Up to Eric's Home Page To Index Wed Jul 10 23:05:13 EDT 1991

Raymond's Reviews #121

%T Hero
%A Dave Duncan
%I Del Rey
%D May 1991
%O paperback, US$4.95
%P 293
%G 0-345-37179-8

Dave Duncan demonstrates his usual quiet competence and wisdom in this book, the same qualities that made The Magic Casement (RR#100) and previous novels such as West Of January and The Reluctant Swordsman such satisfying fare. This time, though, he's after something else. This book is a pointed but never clumsy or cruel satire of the testosterone-fueled wish-fulfillment space-opera.

Vaun, the protagonist, is the ultimate space-patrolman, a hero who has saved his planet --- condemned by it to a deadening round of publicity work on his society's equivalent of the rubber-chicken circuit. And the Patrol he serves is a corrupt oligarchy of which the best thing that can be said is, the alternatives are worse.

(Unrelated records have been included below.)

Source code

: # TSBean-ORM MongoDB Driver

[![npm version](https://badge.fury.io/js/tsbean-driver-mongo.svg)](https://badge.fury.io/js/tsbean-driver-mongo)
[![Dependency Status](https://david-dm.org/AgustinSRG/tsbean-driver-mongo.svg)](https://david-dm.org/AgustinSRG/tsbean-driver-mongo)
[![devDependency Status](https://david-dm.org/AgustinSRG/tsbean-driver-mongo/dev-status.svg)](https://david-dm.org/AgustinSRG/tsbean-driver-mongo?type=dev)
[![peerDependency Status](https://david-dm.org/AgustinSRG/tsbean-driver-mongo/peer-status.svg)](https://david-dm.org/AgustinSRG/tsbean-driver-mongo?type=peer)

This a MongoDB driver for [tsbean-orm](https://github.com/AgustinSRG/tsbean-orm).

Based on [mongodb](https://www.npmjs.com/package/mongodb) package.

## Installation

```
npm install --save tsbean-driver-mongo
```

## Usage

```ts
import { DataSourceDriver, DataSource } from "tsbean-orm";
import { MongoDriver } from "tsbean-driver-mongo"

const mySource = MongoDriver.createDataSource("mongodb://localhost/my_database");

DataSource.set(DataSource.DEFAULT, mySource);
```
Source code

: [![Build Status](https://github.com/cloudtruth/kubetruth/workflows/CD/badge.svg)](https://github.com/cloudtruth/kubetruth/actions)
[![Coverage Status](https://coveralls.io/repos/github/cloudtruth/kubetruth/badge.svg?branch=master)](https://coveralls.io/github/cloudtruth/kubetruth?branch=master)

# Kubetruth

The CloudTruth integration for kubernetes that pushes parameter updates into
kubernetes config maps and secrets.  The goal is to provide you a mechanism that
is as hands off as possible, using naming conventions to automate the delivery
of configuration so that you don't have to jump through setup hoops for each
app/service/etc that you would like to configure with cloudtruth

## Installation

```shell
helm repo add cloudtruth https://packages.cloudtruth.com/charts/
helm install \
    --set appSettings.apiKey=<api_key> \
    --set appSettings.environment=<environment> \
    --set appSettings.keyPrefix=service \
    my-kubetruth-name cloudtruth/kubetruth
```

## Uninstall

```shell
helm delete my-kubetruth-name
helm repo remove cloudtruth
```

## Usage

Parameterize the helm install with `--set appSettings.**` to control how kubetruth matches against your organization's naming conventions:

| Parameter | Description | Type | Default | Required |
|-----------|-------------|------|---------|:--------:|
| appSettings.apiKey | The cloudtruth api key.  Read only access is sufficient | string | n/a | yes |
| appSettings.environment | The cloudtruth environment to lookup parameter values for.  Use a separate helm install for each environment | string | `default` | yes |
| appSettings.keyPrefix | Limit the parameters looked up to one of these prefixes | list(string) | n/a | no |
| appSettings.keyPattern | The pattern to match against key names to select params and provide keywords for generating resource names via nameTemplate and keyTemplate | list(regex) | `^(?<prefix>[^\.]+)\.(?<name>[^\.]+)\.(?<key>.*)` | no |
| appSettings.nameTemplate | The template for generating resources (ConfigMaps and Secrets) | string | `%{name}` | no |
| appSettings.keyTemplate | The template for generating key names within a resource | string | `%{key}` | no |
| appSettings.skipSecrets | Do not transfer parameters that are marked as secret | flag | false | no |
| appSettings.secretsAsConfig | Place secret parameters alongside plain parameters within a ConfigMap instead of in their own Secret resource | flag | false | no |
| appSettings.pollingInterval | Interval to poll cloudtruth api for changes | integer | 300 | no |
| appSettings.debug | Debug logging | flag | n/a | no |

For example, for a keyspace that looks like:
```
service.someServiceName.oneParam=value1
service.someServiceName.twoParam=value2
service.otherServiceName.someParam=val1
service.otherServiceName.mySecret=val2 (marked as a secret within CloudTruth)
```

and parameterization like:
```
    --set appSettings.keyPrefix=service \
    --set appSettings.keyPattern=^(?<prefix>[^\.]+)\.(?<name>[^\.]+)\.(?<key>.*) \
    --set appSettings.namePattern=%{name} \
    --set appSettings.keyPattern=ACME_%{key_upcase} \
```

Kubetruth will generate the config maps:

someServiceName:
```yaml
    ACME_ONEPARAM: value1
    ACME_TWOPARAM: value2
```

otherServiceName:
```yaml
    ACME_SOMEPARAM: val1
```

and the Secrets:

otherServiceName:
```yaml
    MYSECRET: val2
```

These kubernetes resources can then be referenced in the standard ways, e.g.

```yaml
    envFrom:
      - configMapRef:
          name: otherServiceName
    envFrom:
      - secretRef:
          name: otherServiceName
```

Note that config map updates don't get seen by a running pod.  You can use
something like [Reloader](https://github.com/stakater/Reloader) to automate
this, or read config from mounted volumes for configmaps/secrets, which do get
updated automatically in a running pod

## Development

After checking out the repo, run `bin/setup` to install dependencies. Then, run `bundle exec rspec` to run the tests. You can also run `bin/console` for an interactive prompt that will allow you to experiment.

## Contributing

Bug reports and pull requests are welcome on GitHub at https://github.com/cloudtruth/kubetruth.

Still sharper is Duncan's extrapolation of what life-extension drugs have done to Vaun's world. On Ult, long life has dessicated the family bond and encouraged a vicious, careless sort of hedonism that worships youth and makes final senescence more taboo than murder. Vaun's people are perpetual adolescents without the growth possibilities of adolescents, self-imprisoned on a merry-go-round of duels, orgies, and essentially meaningless status games. And the system is slowly failing as their technology decays and no one bothers to fix it.

Vaun, we learn, is a cuckoo --- seeded on Ult by a secretive Brotherhood of cloned superman who believe themselves to be the vanguard of evolution, destined to replace the erratic "random" humans. Though he declared his loyalty to the normal humanity that raised him, and saved his world from the Brotherhood once, he has never been really trusted. Now, the Brotherhood is making its second move on Ult. And Vaun is not sure where, in fact, his loyalties lie...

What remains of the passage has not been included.